Emmanuel Macron giflé : comment est assurée la sécurité du président de la République ?

Une question évidente vient à l'esprit après cette agression sur le président de la République. Le dispositif de sécurité autour d'Emmanuel Macron est-il suffisant et adapté ? Nous avons demandé leur avis à des spécialistes de la protection rapprochée.

PROTECTION - Le chef de l'État est entouré du GSPR, le Groupe de sécurité de la présidence de la République, composé de 77 agents, policiers et gendarmes confondus.

La mésaventure advenue à Emmanuel Macron, giflé par un homme dans la Drôme, ce mardi 8 juin, lors d'un déplacement, pose la question de sa sécurité.
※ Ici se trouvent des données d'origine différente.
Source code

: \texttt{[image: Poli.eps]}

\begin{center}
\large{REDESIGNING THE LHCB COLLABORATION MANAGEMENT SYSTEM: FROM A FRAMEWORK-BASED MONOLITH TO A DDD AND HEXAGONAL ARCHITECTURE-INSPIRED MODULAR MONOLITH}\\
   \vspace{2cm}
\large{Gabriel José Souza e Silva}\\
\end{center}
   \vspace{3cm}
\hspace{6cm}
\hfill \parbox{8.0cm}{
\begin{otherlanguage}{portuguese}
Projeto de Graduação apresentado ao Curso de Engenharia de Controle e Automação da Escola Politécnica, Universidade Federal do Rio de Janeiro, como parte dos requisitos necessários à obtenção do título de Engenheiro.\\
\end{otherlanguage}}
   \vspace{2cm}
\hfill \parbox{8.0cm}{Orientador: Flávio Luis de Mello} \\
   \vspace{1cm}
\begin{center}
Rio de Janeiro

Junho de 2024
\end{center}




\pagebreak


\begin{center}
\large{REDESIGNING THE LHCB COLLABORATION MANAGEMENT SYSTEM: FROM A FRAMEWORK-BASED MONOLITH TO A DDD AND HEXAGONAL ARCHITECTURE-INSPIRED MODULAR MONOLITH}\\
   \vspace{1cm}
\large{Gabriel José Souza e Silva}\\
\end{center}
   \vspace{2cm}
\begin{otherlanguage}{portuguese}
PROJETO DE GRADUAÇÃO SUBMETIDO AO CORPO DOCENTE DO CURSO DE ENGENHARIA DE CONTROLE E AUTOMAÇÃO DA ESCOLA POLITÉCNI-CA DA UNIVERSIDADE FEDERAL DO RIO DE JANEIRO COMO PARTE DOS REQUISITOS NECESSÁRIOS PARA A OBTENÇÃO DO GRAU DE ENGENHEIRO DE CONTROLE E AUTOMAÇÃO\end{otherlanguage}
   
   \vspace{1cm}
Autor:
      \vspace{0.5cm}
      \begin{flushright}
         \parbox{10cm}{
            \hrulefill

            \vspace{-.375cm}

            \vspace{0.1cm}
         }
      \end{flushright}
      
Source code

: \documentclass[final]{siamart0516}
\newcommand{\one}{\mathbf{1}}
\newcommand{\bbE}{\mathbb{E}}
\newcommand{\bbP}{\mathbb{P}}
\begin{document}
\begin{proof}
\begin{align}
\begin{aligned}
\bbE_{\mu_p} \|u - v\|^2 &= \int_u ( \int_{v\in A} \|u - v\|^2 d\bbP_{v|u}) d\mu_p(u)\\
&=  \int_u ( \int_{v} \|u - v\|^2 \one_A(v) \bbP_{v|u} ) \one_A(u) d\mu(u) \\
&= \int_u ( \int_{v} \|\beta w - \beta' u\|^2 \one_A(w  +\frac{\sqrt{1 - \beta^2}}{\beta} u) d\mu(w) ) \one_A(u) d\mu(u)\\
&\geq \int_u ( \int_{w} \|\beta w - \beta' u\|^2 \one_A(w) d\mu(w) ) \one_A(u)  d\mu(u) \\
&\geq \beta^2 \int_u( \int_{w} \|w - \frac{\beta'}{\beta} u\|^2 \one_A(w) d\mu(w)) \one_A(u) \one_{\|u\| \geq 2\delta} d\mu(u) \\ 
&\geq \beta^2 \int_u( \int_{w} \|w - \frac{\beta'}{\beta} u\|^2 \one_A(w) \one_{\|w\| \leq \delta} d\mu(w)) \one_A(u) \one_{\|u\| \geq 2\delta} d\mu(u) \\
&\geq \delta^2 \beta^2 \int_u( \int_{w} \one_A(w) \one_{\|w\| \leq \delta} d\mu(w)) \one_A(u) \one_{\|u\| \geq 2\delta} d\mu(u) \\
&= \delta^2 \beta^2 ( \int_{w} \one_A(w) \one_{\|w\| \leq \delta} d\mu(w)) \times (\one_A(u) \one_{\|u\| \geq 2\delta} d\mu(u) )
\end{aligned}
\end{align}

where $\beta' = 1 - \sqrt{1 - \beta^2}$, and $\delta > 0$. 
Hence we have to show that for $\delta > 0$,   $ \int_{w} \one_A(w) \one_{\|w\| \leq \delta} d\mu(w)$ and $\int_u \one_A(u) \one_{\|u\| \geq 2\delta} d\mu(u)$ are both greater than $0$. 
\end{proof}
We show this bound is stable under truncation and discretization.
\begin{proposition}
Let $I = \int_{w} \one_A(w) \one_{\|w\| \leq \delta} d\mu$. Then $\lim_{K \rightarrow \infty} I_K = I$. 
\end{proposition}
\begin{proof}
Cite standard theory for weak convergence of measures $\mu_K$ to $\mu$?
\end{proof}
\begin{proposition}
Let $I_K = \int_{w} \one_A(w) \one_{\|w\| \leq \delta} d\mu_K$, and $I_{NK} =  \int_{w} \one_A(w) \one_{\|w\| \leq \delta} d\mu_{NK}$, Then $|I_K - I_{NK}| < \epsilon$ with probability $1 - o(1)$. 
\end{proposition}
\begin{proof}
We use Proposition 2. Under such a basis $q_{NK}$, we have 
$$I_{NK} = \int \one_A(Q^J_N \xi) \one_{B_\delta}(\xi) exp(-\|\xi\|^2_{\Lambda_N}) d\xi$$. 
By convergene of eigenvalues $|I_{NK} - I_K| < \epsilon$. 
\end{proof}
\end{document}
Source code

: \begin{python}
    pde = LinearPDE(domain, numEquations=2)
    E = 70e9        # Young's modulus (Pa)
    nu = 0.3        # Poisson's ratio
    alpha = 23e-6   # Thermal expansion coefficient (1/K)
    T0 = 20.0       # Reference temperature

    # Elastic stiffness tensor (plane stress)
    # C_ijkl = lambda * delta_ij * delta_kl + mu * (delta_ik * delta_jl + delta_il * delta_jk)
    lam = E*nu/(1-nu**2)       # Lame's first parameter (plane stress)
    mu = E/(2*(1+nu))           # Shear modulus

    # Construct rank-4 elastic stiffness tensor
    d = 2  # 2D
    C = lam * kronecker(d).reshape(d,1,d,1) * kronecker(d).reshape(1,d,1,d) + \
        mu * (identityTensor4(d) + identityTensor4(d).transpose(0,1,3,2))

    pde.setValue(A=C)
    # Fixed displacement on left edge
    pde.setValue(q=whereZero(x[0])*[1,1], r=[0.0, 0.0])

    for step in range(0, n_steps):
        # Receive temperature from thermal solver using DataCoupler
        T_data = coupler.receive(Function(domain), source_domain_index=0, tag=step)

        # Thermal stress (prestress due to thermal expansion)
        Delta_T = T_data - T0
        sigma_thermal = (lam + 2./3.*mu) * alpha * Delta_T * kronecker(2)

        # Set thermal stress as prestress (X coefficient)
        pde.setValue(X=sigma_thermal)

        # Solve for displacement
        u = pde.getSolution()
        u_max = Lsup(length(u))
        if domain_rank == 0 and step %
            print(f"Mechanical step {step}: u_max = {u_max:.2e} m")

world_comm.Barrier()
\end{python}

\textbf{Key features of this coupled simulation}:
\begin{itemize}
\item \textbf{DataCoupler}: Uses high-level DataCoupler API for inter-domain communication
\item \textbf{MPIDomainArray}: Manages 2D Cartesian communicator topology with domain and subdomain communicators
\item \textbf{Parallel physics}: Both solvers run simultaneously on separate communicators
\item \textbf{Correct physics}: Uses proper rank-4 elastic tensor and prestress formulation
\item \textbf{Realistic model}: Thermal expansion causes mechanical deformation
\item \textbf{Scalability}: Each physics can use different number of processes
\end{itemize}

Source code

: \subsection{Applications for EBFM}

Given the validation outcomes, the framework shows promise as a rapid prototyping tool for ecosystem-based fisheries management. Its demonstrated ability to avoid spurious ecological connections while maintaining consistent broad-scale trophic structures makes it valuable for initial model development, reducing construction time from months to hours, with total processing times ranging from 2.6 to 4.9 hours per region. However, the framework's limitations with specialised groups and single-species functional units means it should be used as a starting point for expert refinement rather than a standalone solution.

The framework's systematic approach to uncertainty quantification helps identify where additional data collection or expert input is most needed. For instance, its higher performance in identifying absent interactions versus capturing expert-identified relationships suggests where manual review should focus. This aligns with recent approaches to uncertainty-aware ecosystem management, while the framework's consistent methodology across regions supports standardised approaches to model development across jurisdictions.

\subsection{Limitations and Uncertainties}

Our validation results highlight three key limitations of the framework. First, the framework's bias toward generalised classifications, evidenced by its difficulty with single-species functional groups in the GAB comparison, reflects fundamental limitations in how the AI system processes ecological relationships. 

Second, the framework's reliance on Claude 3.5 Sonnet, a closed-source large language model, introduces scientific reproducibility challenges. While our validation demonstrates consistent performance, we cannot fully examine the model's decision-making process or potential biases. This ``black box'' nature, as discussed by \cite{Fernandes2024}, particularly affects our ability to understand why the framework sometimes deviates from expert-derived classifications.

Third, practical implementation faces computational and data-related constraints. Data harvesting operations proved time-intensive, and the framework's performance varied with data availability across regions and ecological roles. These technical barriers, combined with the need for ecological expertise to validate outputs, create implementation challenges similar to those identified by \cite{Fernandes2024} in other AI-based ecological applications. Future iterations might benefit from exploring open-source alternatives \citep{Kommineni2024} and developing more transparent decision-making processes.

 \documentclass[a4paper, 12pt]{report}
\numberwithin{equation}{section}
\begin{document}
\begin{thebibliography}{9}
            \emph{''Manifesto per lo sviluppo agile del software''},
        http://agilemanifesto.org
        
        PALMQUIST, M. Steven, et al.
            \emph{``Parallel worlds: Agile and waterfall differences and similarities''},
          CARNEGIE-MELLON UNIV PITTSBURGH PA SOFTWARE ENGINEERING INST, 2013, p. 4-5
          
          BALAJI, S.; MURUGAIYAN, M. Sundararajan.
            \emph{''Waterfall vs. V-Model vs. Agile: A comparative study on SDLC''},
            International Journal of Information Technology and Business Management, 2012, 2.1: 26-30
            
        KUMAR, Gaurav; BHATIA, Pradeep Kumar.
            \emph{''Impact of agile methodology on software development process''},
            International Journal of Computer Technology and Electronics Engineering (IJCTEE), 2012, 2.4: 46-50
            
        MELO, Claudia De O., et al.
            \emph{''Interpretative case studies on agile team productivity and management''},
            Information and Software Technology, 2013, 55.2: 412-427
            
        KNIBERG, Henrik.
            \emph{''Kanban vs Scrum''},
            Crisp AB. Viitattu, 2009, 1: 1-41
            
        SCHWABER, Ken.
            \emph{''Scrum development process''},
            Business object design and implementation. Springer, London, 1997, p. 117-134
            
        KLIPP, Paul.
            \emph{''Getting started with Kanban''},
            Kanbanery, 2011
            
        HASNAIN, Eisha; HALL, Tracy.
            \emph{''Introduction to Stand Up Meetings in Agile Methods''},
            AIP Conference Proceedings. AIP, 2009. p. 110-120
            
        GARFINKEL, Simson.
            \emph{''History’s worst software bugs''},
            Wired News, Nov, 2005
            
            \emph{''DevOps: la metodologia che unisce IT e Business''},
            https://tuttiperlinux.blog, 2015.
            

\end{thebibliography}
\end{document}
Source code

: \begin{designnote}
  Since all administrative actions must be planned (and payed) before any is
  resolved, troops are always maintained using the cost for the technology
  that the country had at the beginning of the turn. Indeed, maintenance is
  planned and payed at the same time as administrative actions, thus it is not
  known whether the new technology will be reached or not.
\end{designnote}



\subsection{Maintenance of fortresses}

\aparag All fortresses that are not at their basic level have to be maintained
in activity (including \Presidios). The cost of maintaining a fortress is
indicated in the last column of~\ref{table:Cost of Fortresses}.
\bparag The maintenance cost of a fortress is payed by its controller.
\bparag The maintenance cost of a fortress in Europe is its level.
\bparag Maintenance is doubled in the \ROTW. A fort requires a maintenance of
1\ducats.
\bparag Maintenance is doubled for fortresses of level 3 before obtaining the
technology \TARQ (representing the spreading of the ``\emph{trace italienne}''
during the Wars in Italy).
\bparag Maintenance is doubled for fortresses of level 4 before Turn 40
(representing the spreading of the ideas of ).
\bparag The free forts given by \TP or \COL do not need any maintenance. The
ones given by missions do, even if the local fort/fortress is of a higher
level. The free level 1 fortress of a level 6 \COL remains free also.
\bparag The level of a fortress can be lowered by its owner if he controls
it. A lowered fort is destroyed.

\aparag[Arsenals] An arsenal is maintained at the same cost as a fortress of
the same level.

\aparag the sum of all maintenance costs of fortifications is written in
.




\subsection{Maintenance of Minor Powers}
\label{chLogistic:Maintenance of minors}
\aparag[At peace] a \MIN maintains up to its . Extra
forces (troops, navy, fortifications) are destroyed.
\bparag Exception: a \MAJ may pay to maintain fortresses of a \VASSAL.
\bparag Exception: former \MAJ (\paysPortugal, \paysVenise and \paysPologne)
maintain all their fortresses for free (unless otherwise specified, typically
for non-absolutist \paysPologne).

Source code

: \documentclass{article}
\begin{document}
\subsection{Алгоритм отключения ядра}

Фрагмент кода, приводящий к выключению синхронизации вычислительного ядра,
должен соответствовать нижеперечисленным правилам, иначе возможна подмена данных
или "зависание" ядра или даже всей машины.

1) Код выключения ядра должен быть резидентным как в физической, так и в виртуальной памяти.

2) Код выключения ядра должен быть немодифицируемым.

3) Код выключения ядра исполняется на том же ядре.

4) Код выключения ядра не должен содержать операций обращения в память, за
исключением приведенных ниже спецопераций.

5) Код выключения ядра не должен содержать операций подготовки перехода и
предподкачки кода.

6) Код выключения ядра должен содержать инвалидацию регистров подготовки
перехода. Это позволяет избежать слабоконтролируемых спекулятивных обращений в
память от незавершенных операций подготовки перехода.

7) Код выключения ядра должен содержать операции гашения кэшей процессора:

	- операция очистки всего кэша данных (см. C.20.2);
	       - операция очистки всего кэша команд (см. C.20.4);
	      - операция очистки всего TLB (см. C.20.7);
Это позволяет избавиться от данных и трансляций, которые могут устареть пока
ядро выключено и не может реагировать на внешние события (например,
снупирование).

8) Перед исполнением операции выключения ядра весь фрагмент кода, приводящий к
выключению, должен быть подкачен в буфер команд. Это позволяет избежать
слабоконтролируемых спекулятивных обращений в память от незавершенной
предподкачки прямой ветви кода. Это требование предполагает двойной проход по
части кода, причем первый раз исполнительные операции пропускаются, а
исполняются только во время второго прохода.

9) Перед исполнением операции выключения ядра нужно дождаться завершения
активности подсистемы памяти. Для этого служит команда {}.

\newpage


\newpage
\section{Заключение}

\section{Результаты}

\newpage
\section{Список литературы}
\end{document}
Celle-ci, qui évolue constamment, est assurée par le GSPR, le Groupe de sécurité de la présidence de la République.

Composé de 77 policiers et gendarmes, le GSPR, créé en 1983 par le fondateur du GIGN Christian Prouteau, est compétent pour la sécurité du chef de l'État une fois franchie la porte de l'Élysée. Il a connu un important renforcement de ses moyens humains avec "15 emplois temps plein" supplémentaires en 2017, selon le dernier rapport de la Cour des comptes.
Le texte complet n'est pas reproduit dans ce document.